■ Problem description
Every line of the data is to be retyped exactly.

■ Dataset items
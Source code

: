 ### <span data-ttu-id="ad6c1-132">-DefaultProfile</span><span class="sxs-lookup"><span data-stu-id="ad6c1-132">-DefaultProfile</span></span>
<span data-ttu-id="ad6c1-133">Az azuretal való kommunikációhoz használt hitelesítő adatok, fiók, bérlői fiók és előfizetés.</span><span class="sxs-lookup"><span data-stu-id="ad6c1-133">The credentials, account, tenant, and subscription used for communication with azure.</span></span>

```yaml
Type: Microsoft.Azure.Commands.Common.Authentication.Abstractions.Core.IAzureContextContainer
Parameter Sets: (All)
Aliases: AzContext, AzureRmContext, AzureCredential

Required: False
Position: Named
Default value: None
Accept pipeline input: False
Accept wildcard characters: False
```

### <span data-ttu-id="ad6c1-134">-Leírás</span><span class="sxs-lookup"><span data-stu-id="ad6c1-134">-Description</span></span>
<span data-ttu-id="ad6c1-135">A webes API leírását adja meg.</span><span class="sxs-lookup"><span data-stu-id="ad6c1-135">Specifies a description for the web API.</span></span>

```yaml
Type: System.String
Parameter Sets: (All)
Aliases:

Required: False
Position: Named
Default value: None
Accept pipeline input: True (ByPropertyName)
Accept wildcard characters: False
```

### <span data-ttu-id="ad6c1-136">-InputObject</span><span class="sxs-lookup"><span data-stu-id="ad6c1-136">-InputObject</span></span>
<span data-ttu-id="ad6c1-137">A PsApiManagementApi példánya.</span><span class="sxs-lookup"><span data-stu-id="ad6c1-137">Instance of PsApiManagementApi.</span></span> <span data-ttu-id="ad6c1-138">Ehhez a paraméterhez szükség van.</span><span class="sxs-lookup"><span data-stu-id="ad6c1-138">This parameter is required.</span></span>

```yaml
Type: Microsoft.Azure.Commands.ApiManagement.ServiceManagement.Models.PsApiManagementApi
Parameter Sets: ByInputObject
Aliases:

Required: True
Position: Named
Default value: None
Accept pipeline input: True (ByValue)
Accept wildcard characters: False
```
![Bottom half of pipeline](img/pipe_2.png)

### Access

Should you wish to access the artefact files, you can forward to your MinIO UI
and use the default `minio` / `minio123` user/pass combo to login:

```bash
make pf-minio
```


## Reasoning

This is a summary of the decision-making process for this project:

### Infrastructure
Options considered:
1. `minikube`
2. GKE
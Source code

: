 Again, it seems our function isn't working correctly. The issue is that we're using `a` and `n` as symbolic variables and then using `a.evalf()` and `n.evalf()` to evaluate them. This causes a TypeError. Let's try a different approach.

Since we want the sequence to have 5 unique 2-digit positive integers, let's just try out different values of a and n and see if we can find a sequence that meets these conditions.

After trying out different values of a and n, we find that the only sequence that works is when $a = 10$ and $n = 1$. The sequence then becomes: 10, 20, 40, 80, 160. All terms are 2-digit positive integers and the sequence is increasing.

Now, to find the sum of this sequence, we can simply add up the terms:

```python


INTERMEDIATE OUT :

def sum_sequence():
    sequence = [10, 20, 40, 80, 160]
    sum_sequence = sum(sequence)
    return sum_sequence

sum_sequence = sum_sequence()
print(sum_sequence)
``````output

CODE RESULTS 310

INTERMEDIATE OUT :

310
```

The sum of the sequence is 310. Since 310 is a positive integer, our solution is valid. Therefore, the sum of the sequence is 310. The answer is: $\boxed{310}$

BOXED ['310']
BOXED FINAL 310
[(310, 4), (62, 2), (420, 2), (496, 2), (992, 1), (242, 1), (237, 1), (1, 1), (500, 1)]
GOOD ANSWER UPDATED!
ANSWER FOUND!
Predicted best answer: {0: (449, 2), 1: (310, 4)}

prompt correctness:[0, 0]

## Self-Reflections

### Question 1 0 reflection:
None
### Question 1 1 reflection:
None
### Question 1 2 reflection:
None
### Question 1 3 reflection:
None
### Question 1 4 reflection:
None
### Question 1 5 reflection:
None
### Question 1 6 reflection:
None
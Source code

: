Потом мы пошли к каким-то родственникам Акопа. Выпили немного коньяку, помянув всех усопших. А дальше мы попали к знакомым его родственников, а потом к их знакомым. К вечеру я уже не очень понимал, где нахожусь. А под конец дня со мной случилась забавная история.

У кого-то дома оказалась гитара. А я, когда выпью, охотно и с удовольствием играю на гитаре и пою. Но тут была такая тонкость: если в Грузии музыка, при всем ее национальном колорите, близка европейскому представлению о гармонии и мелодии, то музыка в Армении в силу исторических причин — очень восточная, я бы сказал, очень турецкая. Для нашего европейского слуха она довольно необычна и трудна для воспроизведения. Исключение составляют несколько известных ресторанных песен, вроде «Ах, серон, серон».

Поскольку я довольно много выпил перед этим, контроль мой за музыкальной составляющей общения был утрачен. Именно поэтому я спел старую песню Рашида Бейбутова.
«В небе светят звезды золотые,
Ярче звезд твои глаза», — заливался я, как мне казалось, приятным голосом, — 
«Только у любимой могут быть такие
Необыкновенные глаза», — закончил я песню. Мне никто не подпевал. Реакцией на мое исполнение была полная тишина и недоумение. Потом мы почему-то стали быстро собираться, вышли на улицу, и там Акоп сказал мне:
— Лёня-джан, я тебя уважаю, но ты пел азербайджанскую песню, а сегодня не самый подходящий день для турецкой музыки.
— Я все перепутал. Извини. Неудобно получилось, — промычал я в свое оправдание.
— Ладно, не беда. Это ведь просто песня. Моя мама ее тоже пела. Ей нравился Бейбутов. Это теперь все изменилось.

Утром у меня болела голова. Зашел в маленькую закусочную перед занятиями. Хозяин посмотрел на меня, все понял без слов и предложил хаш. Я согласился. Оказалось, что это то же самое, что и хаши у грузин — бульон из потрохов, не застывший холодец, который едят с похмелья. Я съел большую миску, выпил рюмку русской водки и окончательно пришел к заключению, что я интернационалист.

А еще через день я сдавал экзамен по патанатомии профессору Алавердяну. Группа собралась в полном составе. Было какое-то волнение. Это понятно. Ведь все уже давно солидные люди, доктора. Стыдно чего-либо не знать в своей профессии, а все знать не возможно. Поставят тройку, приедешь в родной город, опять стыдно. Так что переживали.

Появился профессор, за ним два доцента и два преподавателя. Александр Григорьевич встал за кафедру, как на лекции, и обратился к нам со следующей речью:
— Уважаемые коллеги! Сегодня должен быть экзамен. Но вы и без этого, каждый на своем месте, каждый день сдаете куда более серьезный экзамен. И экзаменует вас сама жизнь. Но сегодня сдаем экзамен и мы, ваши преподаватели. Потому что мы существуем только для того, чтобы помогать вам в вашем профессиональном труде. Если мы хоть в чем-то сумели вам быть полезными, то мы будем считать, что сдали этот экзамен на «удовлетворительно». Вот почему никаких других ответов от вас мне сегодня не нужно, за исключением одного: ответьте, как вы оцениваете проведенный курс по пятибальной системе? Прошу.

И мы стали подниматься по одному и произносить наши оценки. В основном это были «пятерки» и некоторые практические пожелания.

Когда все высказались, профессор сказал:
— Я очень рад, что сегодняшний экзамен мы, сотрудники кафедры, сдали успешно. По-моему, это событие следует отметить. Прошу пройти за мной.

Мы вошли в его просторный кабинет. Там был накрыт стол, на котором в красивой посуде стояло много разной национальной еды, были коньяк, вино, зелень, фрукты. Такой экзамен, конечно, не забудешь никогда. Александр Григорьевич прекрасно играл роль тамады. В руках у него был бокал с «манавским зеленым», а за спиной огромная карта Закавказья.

■ Your response
Source code

: ### <span data-ttu-id="ad6c1-132">-DefaultProfile</span><span class="sxs-lookup"><span data-stu-id="ad6c1-132">-DefaultProfile</span></span>
<span data-ttu-id="ad6c1-133">Az azuretal való kommunikációhoz használt hitelesítő adatok, fiók, bérlői fiók és előfizetés.</span><span class="sxs-lookup"><span data-stu-id="ad6c1-133">The credentials, account, tenant, and subscription used for communication with azure.</span></span>

```yaml
Type: Microsoft.Azure.Commands.Common.Authentication.Abstractions.Core.IAzureContextContainer
Parameter Sets: (All)
Aliases: AzContext, AzureRmContext, AzureCredential

Required: False
Position: Named
Default value: None
Accept pipeline input: False
Accept wildcard characters: False
```

### <span data-ttu-id="ad6c1-134">-Leírás</span><span class="sxs-lookup"><span data-stu-id="ad6c1-134">-Description</span></span>
<span data-ttu-id="ad6c1-135">A webes API leírását adja meg.</span><span class="sxs-lookup"><span data-stu-id="ad6c1-135">Specifies a description for the web API.</span></span>

```yaml
Type: System.String
Parameter Sets: (All)
Aliases:

Required: False
Position: Named
Default value: None
Accept pipeline input: True (ByPropertyName)
Accept wildcard characters: False
```

### <span data-ttu-id="ad6c1-136">-InputObject</span><span class="sxs-lookup"><span data-stu-id="ad6c1-136">-InputObject</span></span>
<span data-ttu-id="ad6c1-137">A PsApiManagementApi példánya.</span><span class="sxs-lookup"><span data-stu-id="ad6c1-137">Instance of PsApiManagementApi.</span></span> <span data-ttu-id="ad6c1-138">Ehhez a paraméterhez szükség van.</span><span class="sxs-lookup"><span data-stu-id="ad6c1-138">This parameter is required.</span></span>

```yaml
Type: Microsoft.Azure.Commands.ApiManagement.ServiceManagement.Models.PsApiManagementApi
Parameter Sets: ByInputObject
Aliases:

Required: True
Position: Named
Default value: None
Accept pipeline input: True (ByValue)
Accept wildcard characters: False
```
![Bottom half of pipeline](img/pipe_2.png)

### Access

Should you wish to access the artefact files, you can forward to your MinIO UI
and use the default `minio` / `minio123` user/pass combo to login:

```bash
make pf-minio
```


## Reasoning

This is a summary of the decision-making process for this project:

### Infrastructure
Options considered:
1. `minikube`
2. GKE
Source code

: Again, it seems our function isn't working correctly. The issue is that we're using `a` and `n` as symbolic variables and then using `a.evalf()` and `n.evalf()` to evaluate them. This causes a TypeError. Let's try a different approach.

Since we want the sequence to have 5 unique 2-digit positive integers, let's just try out different values of a and n and see if we can find a sequence that meets these conditions.

After trying out different values of a and n, we find that the only sequence that works is when $a = 10$ and $n = 1$. The sequence then becomes: 10, 20, 40, 80, 160. All terms are 2-digit positive integers and the sequence is increasing.

Now, to find the sum of this sequence, we can simply add up the terms:

```python


INTERMEDIATE OUT :

def sum_sequence():
    sequence = [10, 20, 40, 80, 160]
    sum_sequence = sum(sequence)
    return sum_sequence

sum_sequence = sum_sequence()
print(sum_sequence)
``````output

CODE RESULTS 310

INTERMEDIATE OUT :

310
```

The sum of the sequence is 310. Since 310 is a positive integer, our solution is valid. Therefore, the sum of the sequence is 310. The answer is: $\boxed{310}$

BOXED ['310']
BOXED FINAL 310
[(310, 4), (62, 2), (420, 2), (496, 2), (992, 1), (242, 1), (237, 1), (1, 1), (500, 1)]
GOOD ANSWER UPDATED!
ANSWER FOUND!
Predicted best answer: {0: (449, 2), 1: (310, 4)}

prompt correctness:[0, 0]

## Self-Reflections

### Question 1 0 reflection:
None
### Question 1 1 reflection:
None
### Question 1 2 reflection:
None
### Question 1 3 reflection:
None
### Question 1 4 reflection:
None
### Question 1 5 reflection:
None
### Question 1 6 reflection:
None
Source code

:Потом мы пошли к каким-то родственникам Акопа. Выпили немного коньяку, помянув всех усопших. А дальше мы попали к знакомым его родственников, а потом к их знакомым. К вечеру я уже не очень понимал, где нахожусь. А под конец дня со мной случилась забавная история.

У кого-то дома оказалась гитара. А я, когда выпью, охотно и с удовольствием играю на гитаре и пою. Но тут была такая тонкость: если в Грузии музыка, при всем ее национальном колорите, близка европейскому представлению о гармонии и мелодии, то музыка в Армении в силу исторических причин — очень восточная, я бы сказал, очень турецкая. Для нашего европейского слуха она довольно необычна и трудна для воспроизведения. Исключение составляют несколько известных ресторанных песен, вроде «Ах, серон, серон».

Поскольку я довольно много выпил перед этим, контроль мой за музыкальной составляющей общения был утрачен. Именно поэтому я спел старую песню Рашида Бейбутова.
«В небе светят звезды золотые,
Ярче звезд твои глаза», — заливался я, как мне казалось, приятным голосом, — 
«Только у любимой могут быть такие
Необыкновенные глаза», — закончил я песню. Мне никто не подпевал. Реакцией на мое исполнение была полная тишина и недоумение. Потом мы почему-то стали быстро собираться, вышли на улицу, и там Акоп сказал мне:
— Лёня-джан, я тебя уважаю, но ты пел азербайджанскую песню, а сегодня не самый подходящий день для турецкой музыки.
— Я все перепутал. Извини. Неудобно получилось, — промычал я в свое оправдание.
— Ладно, не беда. Это ведь просто песня. Моя мама ее тоже пела. Ей нравился Бейбутов. Это теперь все изменилось.

Утром у меня болела голова. Зашел в маленькую закусочную перед занятиями. Хозяин посмотрел на меня, все понял без слов и предложил хаш. Я согласился. Оказалось, что это то же самое, что и хаши у грузин — бульон из потрохов, не застывший холодец, который едят с похмелья. Я съел большую миску, выпил рюмку русской водки и окончательно пришел к заключению, что я интернационалист.

А еще через день я сдавал экзамен по патанатомии профессору Алавердяну. Группа собралась в полном составе. Было какое-то волнение. Это понятно. Ведь все уже давно солидные люди, доктора. Стыдно чего-либо не знать в своей профессии, а все знать не возможно. Поставят тройку, приедешь в родной город, опять стыдно. Так что переживали.

Появился профессор, за ним два доцента и два преподавателя. Александр Григорьевич встал за кафедру, как на лекции, и обратился к нам со следующей речью:
— Уважаемые коллеги! Сегодня должен быть экзамен. Но вы и без этого, каждый на своем месте, каждый день сдаете куда более серьезный экзамен. И экзаменует вас сама жизнь. Но сегодня сдаем экзамен и мы, ваши преподаватели. Потому что мы существуем только для того, чтобы помогать вам в вашем профессиональном труде. Если мы хоть в чем-то сумели вам быть полезными, то мы будем считать, что сдали этот экзамен на «удовлетворительно». Вот почему никаких других ответов от вас мне сегодня не нужно, за исключением одного: ответьте, как вы оцениваете проведенный курс по пятибальной системе? Прошу.

И мы стали подниматься по одному и произносить наши оценки. В основном это были «пятерки» и некоторые практические пожелания.

Когда все высказались, профессор сказал:
— Я очень рад, что сегодняшний экзамен мы, сотрудники кафедры, сдали успешно. По-моему, это событие следует отметить. Прошу пройти за мной.

Мы вошли в его просторный кабинет. Там был накрыт стол, на котором в красивой посуде стояло много разной национальной еды, были коньяк, вино, зелень, фрукты. Такой экзамен, конечно, не забудешь никогда. Александр Григорьевич прекрасно играл роль тамады. В руках у него был бокал с «манавским зеленым», а за спиной огромная карта Закавказья.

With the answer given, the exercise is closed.